In what has been described as the largest corruption scandal in the country in more than six decades, Chinese authorities have seized at least 90 billion yuan ($14.5 billion) in assets from family members and associates of former domestic security chief Zhou Yongkang – once also a member of the Politburo Standing Committee, China’s top decision-making body.
According to Reuters, more than 300 of Zhou’s relatives, political allies, proteges and staff have been taken into custody or questioned in the past four months, over allegations of favouritism and illegal profiteering – particularly when Zhou was at the helm of the China National Petroleum Corporation (CNPC) between 1996 and 1998.
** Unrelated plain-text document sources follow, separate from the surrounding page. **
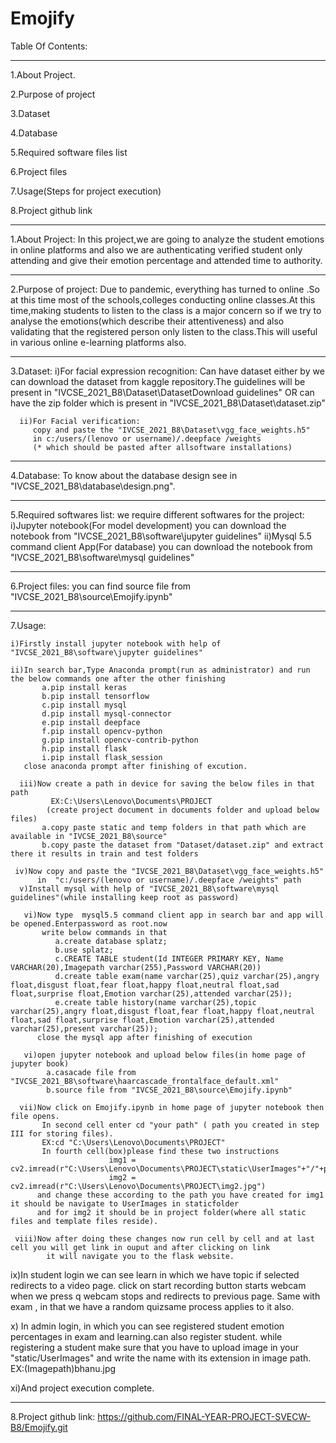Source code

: # Emojify


Table Of Contents:
______________________________________
1.About Project.

2.Purpose of project

3.Dataset

4.Database

5.Required software files list

6.Project files

7.Usage(Steps for project execution)

8.Project github link
_______________________________________
1.About Project:
     In this project,we are going to analyze the student emotions in online platforms and also we are authenticating 
     verified student only attending and give their emotion percentage and attended time to authority.
_______________________________________
2.Purpose of project:
        Due to pandemic, everything has turned to online .So at this time most of the schools,colleges  conducting 
        online classes.At this time,making students to listen to the class is a major concern so if we try to analyse 
        the emotions(which describe their attentiveness) and also validating that the registered person only listen
        to the class.This  will useful in various online e-learning platforms also.
______________________________________________
3.Dataset:
      i)For facial expression recognition:
      Can have dataset either by
      we can download the dataset from kaggle repository.The guidelines will be present in
       "IVCSE_2021_B8\Dataset\DatasetDownload guidelines" OR can have the zip folder which
         is present in "IVCSE_2021_B8\Dataset\dataset.zip"
         
      ii)For Facial verification:
         copy and paste the "IVCSE_2021_B8\Dataset\vgg_face_weights.h5" 
         in c:/users/(lenovo or username)/.deepface /weights
         (* which should be pasted after allsoftware installations) 
_______________________________________________
4.Database:
       To know about the database design see in "IVCSE_2021_B8\database\design.png".
_______________________________________________
5.Required softwares list:
       we require different softwares for the project:
        i)Jupyter notebook(For model development)
         you can download the notebook from "IVCSE_2021_B8\software\jupyter guidelines"
        ii)Mysql 5.5 command client App(For database)
         you can download the notebook from "IVCSE_2021_B8\software\mysql guidelines"
__________________________________________
6.Project files:
    you can find source file from "IVCSE_2021_B8\source\Emojify.ipynb"
___________________________________________
7.Usage:

    i)Firstly install jupyter notebook with help of "IVCSE_2021_B8\software\jupyter guidelines"
    
    ii)In search bar,Type Anaconda prompt(run as administrator) and run the below commands one after the other finishing
           a.pip install keras
           b.pip install tensorflow
           c.pip install mysql
           d.pip install mysql-connector
           e.pip install deepface
           f.pip install opencv-python
           g.pip install opencv-contrib-python
           h.pip install flask
           i.pip install flask_session
       close anaconda prompt after finishing of excution.
       
      iii)Now create a path in device for saving the below files in that path 
             EX:C:\Users\Lenovo\Documents\PROJECT
            (create project document in documents folder and upload below files)
           a.copy paste static and temp folders in that path which are available in "IVCSE_2021_B8\source"
           b.copy paste the dataset from "Dataset/dataset.zip" and extract there it results in train and test folders
           
     iv)Now copy and paste the "IVCSE_2021_B8\Dataset\vgg_face_weights.h5" 
          in  "c:/users/(lenovo or username)/.deepface /weights" path
      v)Install mysql with help of "IVCSE_2021_B8\software\mysql guidelines"(while installing keep root as password)
      
       vi)Now type  mysql5.5 command client app in search bar and app will be opened.Enterpassword as root.now
           write below commands in that 
              a.create database splatz;
              b.use splatz;
              c.CREATE TABLE student(Id INTEGER PRIMARY KEY, Name VARCHAR(20),Imagepath varchar(255),Password VARCHAR(20))
              d.create table exam(name varchar(25),quiz varchar(25),angry float,disgust float,fear float,happy float,neutral float,sad float,surprise float,Emotion varchar(25),attended varchar(25));
              e.create table history(name varchar(25),topic varchar(25),angry float,disgust float,fear float,happy float,neutral float,sad float,surprise float,Emotion varchar(25),attended varchar(25),present varchar(25));
          close the mysql app after finishing of execution
          
       vi)open jupyter notebook and upload below files(in home page of jupyter book)
            a.casacade file from  "IVCSE_2021_B8\software\haarcascade_frontalface_default.xml"
            b.source file from "IVCSE_2021_B8\source\Emojify.ipynb"
            
      vii)Now click on Emojify.ipynb in home page of jupyter notebook then file opens.
           In second cell enter cd "your path" ( path you created in step III for storing files).
           EX:cd "C:\Users\Lenovo\Documents\PROJECT"
           In fourth cell(box)please find these two instructions
                          img1 = cv2.imread(r"C:\Users\Lenovo\Documents\PROJECT\static\UserImages"+"/"+pat)
                          img2 = cv2.imread(r"C:\Users\Lenovo\Documents\PROJECT\img2.jpg")
          and change these according to the path you have created for img1 it should be navigate to UserImages in staticfolder
          and for img2 it should be in project folder(where all static files and template files reside).
          
     viii)Now after doing these changes now run cell by cell and at last cell you will get link in ouput and after clicking on link
            it will navigate you to the flask website.
            
   ix)In student login we can see learn  in which we have topic if selected redirects to a video page.
       click on start recording button starts webcam when we press q webcam stops and redirects to previous page.
        Same with exam , in that we have a random quizsame process applies to it also.
        
   x) In admin login, in which you can see registered student emotion percentages in exam and learning.can also register student.
        while registering a student make sure that you have to upload image in your  "static/UserImages" and write the 
         name with its extension in image path.
         EX:(Imagepath)bhanu.jpg
         
   xi)And project execution complete.
_____________________________________________________________
  8.Project github link:
      https://github.com/FINAL-YEAR-PROJECT-SVECW-B8/Emojify.git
The Daily Beast reported last year that Zhou’s family earned billions of dollars by investing in the oil business, when Zhou headed CNPC. Zhou’s eldest son also allegedly pocketed more than $1.6 billion from public projects in the city of Chongqing alone.
Among the assets seized include frozen bank accounts with deposits totalling 37 billion yuan, and domestic and overseas bonds and stocks with a combined value of 51 billion yuan.
Investigators had also confiscated about 300 apartments and villas worth around 1.7 billion yuan, antiques and contemporary paintings with a market value of 1 billion yuan and more than 60 vehicles, Reuters sources say.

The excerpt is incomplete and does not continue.